[Plain-text document sources]

══════════════════════════════

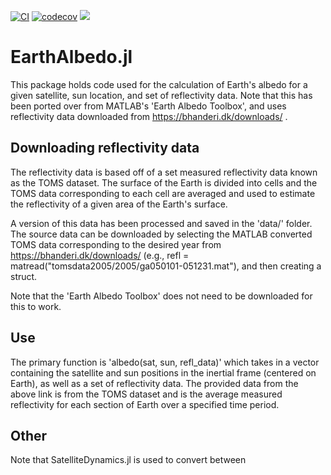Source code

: [![CI](https://github.com/RoboticExplorationLab/EarthAlbedo.jl/actions/workflows/CI.yml/badge.svg)](https://github.com/RoboticExplorationLab/EarthAlbedo.jl/actions/workflows/CI.yml)
[![codecov](https://codecov.io/gh/RoboticExplorationLab/EarthAlbedo.jl/branch/main/graph/badge.svg?token=KVSPWD43MP)](https://codecov.io/gh/RoboticExplorationLab/EarthAlbedo.jl)
[![](https://img.shields.io/badge/docs-stable-blue.svg)](http://roboticexplorationlab.org/EarthAlbedo.jl/dev/)

# EarthAlbedo.jl

This package holds code used for the calculation of Earth's albedo for a given satellite, sun location, and set of reflectivity data. Note that this has been ported over from MATLAB's 'Earth Albedo Toolbox', and uses reflectivity data downloaded from https://bhanderi.dk/downloads/ .

## Downloading reflectivity data

The reflectivity data is based off of a set measured reflectivity data known as the TOMS dataset. The surface of the Earth is divided into cells and the TOMS data corresponding to each cell are averaged and used to estimate the reflectivity of a given area of the Earth's surface. 

A version of this data has been processed and saved in the 'data/' folder. The source data can be downloaded by selecting the MATLAB converted TOMS data corresponding to the desired year from https://bhanderi.dk/downloads/  (e.g., refl = matread("tomsdata2005/2005/ga050101-051231.mat"), and then creating a struct.

Note that the 'Earth Albedo Toolbox' does not need to be downloaded for this to work.

## Use 

The primary function is 'albedo(sat, sun, refl_data)' which takes in a vector containing the satellite and sun positions in the inertial frame (centered on Earth), as well as a set of reflectivity data. The provided data from the above link is from the TOMS dataset and is the average measured reflectivity for each section of Earth over a specified time period.


## Other
Note that SatelliteDynamics.jl is used to convert between 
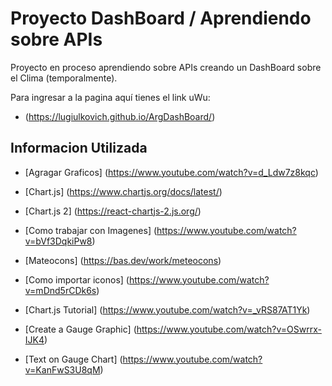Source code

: # Proyecto DashBoard / Aprendiendo sobre APIs

Proyecto en proceso aprendiendo sobre APIs creando un DashBoard sobre el Clima (temporalmente).

Para ingresar a la pagina aquí tienes el link uWu:

* (https://lugiulkovich.github.io/ArgDashBoard/) 

## Informacion Utilizada 

* [Agragar Graficos] (https://www.youtube.com/watch?v=d_Ldw7z8kqc)

* [Chart.js] (https://www.chartjs.org/docs/latest/)

* [Chart.js 2] (https://react-chartjs-2.js.org/)

* [Como trabajar con Imagenes] (https://www.youtube.com/watch?v=bVf3DqkiPw8)

* [Mateocons] (https://bas.dev/work/meteocons)

* [Como importar iconos] (https://www.youtube.com/watch?v=mDnd5rCDk6s)

* [Chart.js Tutorial] (https://www.youtube.com/watch?v=_vRS87AT1Yk)

* [Create a Gauge Graphic] (https://www.youtube.com/watch?v=OSwrrx-IJK4)

* [Text on Gauge Chart] (https://www.youtube.com/watch?v=KanFwS3U8qM)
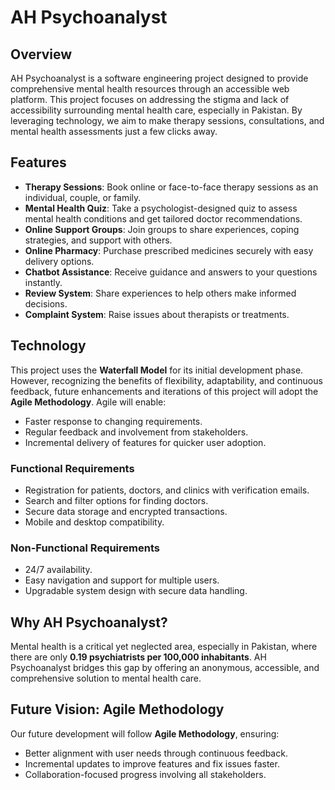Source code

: # AH Psychoanalyst

## Overview
AH Psychoanalyst is a software engineering project designed to provide comprehensive mental health resources through an accessible web platform. This project focuses on addressing the stigma and lack of accessibility surrounding mental health care, especially in Pakistan. By leveraging technology, we aim to make therapy sessions, consultations, and mental health assessments just a few clicks away.

## Features
- **Therapy Sessions**: Book online or face-to-face therapy sessions as an individual, couple, or family.
- **Mental Health Quiz**: Take a psychologist-designed quiz to assess mental health conditions and get tailored doctor recommendations.
- **Online Support Groups**: Join groups to share experiences, coping strategies, and support with others.
- **Online Pharmacy**: Purchase prescribed medicines securely with easy delivery options.
- **Chatbot Assistance**: Receive guidance and answers to your questions instantly.
- **Review System**: Share experiences to help others make informed decisions.
- **Complaint System**: Raise issues about therapists or treatments.

## Technology
This project uses the **Waterfall Model** for its initial development phase. However, recognizing the benefits of flexibility, adaptability, and continuous feedback, future enhancements and iterations of this project will adopt the **Agile Methodology**. Agile will enable:
- Faster response to changing requirements.
- Regular feedback and involvement from stakeholders.
- Incremental delivery of features for quicker user adoption.

### Functional Requirements
- Registration for patients, doctors, and clinics with verification emails.
- Search and filter options for finding doctors.
- Secure data storage and encrypted transactions.
- Mobile and desktop compatibility.

### Non-Functional Requirements
- 24/7 availability.
- Easy navigation and support for multiple users.
- Upgradable system design with secure data handling.

## Why AH Psychoanalyst?
Mental health is a critical yet neglected area, especially in Pakistan, where there are only **0.19 psychiatrists per 100,000 inhabitants**. AH Psychoanalyst bridges this gap by offering an anonymous, accessible, and comprehensive solution to mental health care.

## Future Vision: Agile Methodology
Our future development will follow **Agile Methodology**, ensuring:
- Better alignment with user needs through continuous feedback.
- Incremental updates to improve features and fix issues faster.
- Collaboration-focused progress involving all stakeholders.


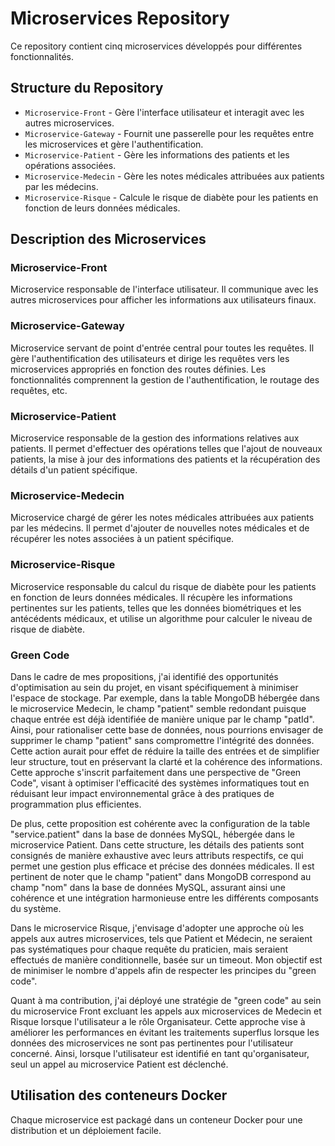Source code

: # Microservices Repository

Ce repository contient cinq microservices développés pour différentes fonctionnalités.

## Structure du Repository

- `Microservice-Front` - Gère l'interface utilisateur et interagit avec les autres microservices.
- `Microservice-Gateway` - Fournit une passerelle pour les requêtes entre les microservices et gère l'authentification.
- `Microservice-Patient` - Gère les informations des patients et les opérations associées.
- `Microservice-Medecin` - Gère les notes médicales attribuées aux patients par les médecins.
- `Microservice-Risque`  - Calcule le risque de diabète pour les patients en fonction de leurs données médicales.

## Description des Microservices

### Microservice-Front

Microservice responsable de l'interface utilisateur. Il communique avec les autres microservices pour afficher les informations aux utilisateurs finaux.

### Microservice-Gateway

Microservice servant de point d'entrée central pour toutes les requêtes. Il gère l'authentification des utilisateurs et dirige les requêtes vers les microservices appropriés en fonction des routes définies. Les fonctionnalités comprennent la gestion de l'authentification, le routage des requêtes, etc.

### Microservice-Patient

Microservice responsable de la gestion des informations relatives aux patients. Il permet d'effectuer des opérations telles que l'ajout de nouveaux patients, la mise à jour des informations des patients et la récupération des détails d'un patient spécifique.

### Microservice-Medecin

Microservice chargé de gérer les notes médicales attribuées aux patients par les médecins. Il permet d'ajouter de nouvelles notes médicales et de récupérer les notes associées à un patient spécifique.

### Microservice-Risque

Microservice responsable du calcul du risque de diabète pour les patients en fonction de leurs données médicales. Il récupère les informations pertinentes sur les patients, telles que les données biométriques et les antécédents médicaux, et utilise un algorithme pour calculer le niveau de risque de diabète.

### Green Code

Dans le cadre de mes propositions, j'ai identifié des opportunités d'optimisation au sein du projet, en visant spécifiquement à minimiser l'espace de stockage. Par exemple, dans la table MongoDB hébergée dans le microservice Medecin, le champ "patient" semble redondant puisque chaque entrée est déjà identifiée de manière unique par le champ "patId". Ainsi, pour rationaliser cette base de données, nous pourrions envisager de supprimer le champ "patient" sans compromettre l'intégrité des données. Cette action aurait pour effet de réduire la taille des entrées et de simplifier leur structure, tout en préservant la clarté et la cohérence des informations. Cette approche s'inscrit parfaitement dans une perspective de "Green Code", visant à optimiser l'efficacité des systèmes informatiques tout en réduisant leur impact environnemental grâce à des pratiques de programmation plus efficientes.

De plus, cette proposition est cohérente avec la configuration de la table "service.patient" dans la base de données MySQL, hébergée dans le microservice Patient. Dans cette structure, les détails des patients sont consignés de manière exhaustive avec leurs attributs respectifs, ce qui permet une gestion plus efficace et précise des données médicales. Il est pertinent de noter que le champ "patient" dans MongoDB correspond au champ "nom" dans la base de données MySQL, assurant ainsi une cohérence et une intégration harmonieuse entre les différents composants du système.

Dans le microservice Risque, j'envisage d'adopter une approche où les appels aux autres microservices, tels que Patient et Médecin, ne seraient pas systématiques pour chaque requête du praticien, mais seraient effectués de manière conditionnelle, basée sur un timeout. Mon objectif est de minimiser le nombre d'appels afin de respecter les principes du "green code".

Quant à ma contribution, j'ai déployé une stratégie de "green code" au sein du microservice Front excluant les appels aux microservices de Medecin et Risque lorsque l'utilisateur a le rôle Organisateur. Cette approche vise à améliorer les performances en évitant les traitements superflus lorsque les données des microservices ne sont pas pertinentes pour l'utilisateur concerné. Ainsi, lorsque l'utilisateur est identifié en tant qu'organisateur, seul un appel au microservice Patient est déclenché.

## Utilisation des conteneurs Docker

Chaque microservice est packagé dans un conteneur Docker pour une distribution et un déploiement facile.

══════════════════════════════

Starting at the first line of the data, set down each line exactly until you have copied the line with "## Downloading reflectivity data", but leave the pictures out.

• Answer section
Source code

: [![CI](https://github.com/RoboticExplorationLab/EarthAlbedo.jl/actions/workflows/CI.yml/badge.svg)](https://github.com/RoboticExplorationLab/EarthAlbedo.jl/actions/workflows/CI.yml)
[![codecov](https://codecov.io/gh/RoboticExplorationLab/EarthAlbedo.jl/branch/main/graph/badge.svg?token=KVSPWD43MP)](https://codecov.io/gh/RoboticExplorationLab/EarthAlbedo.jl)
[![](https://img.shields.io/badge/docs-stable-blue.svg)](http://roboticexplorationlab.org/EarthAlbedo.jl/dev/)

# EarthAlbedo.jl

This package holds code used for the calculation of Earth's albedo for a given satellite, sun location, and set of reflectivity data. Note that this has been ported over from MATLAB's 'Earth Albedo Toolbox', and uses reflectivity data downloaded from https://bhanderi.dk/downloads/ .

## Downloading reflectivity data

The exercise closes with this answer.